Press Release

Schumer, Gillibrand Announce Dozens of Counties in Upstate NY Eligible for Disaster Funding After this Year’s Drought-Damaged Crops Across the State

Oct 24, 2012

Today, U.S. Senators Charles E. Schumer and Kirsten Gillibrand announced that the U.S. Department of Agriculture (USDA) has designated 29 counties in Upstate New York as “primary natural disaster areas” and 21 “contiguous counties” that will be eligible for critical Farm Service Agency (FSA) loan assistance after the drought that decimated crops throughout the state starting in June. As damage assessments were completed throughout the state after the May freeze, Schumer and Gillibrand worked with Agriculture Secretary Tom Vilsack to put resources in place to assist farmers who lost crops during the freeze. As was the case after the freeze, this emergency declaration for counties with severe crop damage would make farmers in those counties eligible for emergency disaster loans to mitigate the cash flow problems that occur after crops are lost due to inclement weather.
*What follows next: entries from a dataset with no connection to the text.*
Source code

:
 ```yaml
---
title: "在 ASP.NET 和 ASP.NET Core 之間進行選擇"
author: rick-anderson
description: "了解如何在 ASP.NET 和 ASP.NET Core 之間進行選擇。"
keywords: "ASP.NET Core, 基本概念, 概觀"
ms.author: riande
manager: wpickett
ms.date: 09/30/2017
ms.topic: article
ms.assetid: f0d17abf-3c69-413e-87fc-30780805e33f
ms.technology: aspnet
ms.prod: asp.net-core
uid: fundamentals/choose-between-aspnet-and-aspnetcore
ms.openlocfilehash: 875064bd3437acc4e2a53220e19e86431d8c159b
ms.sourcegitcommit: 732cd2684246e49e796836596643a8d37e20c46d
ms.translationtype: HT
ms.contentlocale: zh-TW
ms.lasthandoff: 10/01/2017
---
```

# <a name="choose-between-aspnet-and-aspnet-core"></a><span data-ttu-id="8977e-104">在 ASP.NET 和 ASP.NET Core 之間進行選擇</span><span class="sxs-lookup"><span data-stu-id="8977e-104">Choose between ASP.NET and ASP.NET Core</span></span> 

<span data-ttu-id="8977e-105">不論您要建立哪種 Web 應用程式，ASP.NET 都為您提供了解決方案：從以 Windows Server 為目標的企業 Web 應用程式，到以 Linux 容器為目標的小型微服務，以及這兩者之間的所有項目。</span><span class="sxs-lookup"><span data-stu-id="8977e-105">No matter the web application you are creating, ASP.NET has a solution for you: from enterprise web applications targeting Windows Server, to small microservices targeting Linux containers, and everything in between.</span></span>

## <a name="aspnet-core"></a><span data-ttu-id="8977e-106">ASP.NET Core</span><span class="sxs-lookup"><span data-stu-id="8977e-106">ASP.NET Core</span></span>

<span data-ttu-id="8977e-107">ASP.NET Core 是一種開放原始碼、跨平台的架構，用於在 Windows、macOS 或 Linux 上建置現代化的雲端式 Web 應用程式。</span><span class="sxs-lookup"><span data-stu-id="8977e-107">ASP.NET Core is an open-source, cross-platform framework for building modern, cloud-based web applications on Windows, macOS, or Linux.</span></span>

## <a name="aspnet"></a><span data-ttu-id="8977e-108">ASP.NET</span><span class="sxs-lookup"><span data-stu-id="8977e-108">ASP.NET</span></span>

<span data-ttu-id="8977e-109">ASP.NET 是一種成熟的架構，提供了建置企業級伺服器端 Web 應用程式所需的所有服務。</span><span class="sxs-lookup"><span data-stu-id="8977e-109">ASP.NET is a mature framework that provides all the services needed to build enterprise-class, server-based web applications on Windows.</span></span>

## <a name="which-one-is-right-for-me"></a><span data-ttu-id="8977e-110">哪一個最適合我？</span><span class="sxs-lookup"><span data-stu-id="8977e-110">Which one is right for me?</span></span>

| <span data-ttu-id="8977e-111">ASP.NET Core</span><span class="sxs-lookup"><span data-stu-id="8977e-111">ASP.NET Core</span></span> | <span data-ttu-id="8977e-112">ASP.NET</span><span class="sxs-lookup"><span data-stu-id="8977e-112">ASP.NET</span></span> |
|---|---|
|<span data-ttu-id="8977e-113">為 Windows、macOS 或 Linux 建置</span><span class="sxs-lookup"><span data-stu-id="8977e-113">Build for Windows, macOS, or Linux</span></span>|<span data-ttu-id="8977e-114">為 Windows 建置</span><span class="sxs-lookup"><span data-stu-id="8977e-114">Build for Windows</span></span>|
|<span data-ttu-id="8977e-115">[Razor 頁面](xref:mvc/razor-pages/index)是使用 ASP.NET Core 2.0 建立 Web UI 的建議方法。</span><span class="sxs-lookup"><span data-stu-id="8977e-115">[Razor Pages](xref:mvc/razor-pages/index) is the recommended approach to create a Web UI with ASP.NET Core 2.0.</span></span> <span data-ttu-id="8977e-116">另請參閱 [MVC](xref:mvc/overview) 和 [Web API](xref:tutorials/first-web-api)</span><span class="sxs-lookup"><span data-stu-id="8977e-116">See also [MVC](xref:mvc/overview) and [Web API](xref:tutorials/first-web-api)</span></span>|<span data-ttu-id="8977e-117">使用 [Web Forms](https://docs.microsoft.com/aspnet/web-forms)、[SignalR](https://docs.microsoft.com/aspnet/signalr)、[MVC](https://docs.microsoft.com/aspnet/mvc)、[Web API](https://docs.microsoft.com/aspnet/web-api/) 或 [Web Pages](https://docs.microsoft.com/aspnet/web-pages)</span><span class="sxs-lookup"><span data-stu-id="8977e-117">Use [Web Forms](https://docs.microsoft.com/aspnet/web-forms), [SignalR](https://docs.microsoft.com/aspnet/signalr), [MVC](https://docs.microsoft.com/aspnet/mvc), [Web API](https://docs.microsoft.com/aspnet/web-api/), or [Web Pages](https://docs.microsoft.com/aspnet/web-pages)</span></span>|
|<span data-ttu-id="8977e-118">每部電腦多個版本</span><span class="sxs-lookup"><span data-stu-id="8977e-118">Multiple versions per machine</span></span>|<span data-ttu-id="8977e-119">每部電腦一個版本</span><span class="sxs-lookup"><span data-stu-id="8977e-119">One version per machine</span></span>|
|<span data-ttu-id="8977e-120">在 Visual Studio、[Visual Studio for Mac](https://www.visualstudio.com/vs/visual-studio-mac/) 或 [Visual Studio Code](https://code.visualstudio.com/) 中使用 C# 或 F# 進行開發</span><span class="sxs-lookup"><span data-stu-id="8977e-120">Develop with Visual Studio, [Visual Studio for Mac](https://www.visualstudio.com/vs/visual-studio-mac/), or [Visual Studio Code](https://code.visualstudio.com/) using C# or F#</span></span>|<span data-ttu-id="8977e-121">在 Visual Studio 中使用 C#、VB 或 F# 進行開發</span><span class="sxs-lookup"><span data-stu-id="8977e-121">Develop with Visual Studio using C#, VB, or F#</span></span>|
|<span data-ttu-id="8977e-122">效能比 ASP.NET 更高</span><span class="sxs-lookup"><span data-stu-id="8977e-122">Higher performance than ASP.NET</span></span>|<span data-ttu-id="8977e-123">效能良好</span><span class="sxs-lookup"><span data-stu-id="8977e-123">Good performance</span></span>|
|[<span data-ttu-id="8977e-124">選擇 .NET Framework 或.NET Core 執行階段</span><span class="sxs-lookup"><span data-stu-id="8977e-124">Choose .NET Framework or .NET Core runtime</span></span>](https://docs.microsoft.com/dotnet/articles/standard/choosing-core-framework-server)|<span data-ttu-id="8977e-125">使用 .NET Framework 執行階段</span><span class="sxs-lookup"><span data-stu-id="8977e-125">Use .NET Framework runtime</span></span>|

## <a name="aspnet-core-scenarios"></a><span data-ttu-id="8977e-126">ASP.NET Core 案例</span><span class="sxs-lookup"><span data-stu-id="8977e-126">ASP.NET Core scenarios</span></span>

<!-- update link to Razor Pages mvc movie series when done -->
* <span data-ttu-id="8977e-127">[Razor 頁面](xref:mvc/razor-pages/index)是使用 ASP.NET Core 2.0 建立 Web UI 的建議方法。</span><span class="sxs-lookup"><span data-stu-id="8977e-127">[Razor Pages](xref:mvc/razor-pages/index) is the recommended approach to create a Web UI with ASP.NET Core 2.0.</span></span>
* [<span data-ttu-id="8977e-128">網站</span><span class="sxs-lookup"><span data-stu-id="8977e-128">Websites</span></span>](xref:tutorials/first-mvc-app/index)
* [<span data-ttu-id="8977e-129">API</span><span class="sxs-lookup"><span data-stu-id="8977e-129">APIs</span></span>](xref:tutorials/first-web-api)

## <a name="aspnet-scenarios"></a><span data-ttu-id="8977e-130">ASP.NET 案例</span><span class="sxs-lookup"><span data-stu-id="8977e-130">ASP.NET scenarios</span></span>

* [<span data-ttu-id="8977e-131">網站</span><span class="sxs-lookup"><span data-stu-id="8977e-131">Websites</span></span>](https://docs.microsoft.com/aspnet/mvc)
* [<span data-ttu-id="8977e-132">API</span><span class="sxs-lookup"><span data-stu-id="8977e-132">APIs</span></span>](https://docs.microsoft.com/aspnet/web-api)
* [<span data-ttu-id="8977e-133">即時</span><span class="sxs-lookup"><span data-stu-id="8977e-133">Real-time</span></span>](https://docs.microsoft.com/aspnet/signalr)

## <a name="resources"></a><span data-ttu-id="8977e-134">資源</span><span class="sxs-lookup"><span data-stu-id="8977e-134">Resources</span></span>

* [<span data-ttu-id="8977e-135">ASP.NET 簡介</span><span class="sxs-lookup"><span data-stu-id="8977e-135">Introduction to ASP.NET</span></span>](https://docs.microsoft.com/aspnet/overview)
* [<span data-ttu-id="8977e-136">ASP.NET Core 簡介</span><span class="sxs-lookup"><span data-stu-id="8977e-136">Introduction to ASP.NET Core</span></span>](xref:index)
Due to the damage to farms across the state, Schumer and Gillibrand applaud the USDA’s swift implementation of the state’s request for an emergency declaration to make aid available to impacted farmers as soon as possible.

“After Upstate New York weathered a severe drought this summer, the federal government heeded my call to not leave our farmers high-and-dry when they granted 50 counties access to disaster funding,” said Schumer. “I applaud the U.S. Department of Agriculture for swiftly assessing the damage to crops throughout the state following the drought, and coming through with disaster designation when our farmers needed it most. Whenever a disaster strikes and hurts agriculture businesses in Upstate New York, I will continue to work with the federal government to ensure our famers have all the tools they need for healthy crop production.”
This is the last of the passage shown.